A survey of the historical and social evolution of international territorial administration shows that the exercise of territorial authority by international entities is mainly a twentieth-century phenomenon which gradually replaced previously established models of foreign state administration, such as protectorates, condominiums or regimes of belligerent occupation following territorial conquest. It covers cases of territorial administration in which international organisations exercise administering authority or control over territories, either directly or through international institutions acting on their behalf or with their approval.

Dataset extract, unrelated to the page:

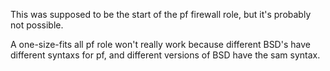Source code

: This was supposed to be the start of the pf firewall role, but it's probably not possible. 

A one-size-fits all pf role won't really work because different BSD's have different syntaxs for pf, and different versions of BSD have the sam syntax.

International territorial administration shares conceptual parallels with three major techniques of the governance devices of the twentieth century: The Mandate System, the Trusteeship System and post-surrender occupation. It draws, in particular, upon the concept of fiduciary authority inherent in the Mandate and the UN Trusteeship System and the temporal limitations inherent in trusteeship occupation. Nonetheless, international territorial administration constitutes an independent governance technique, both in form and in substance.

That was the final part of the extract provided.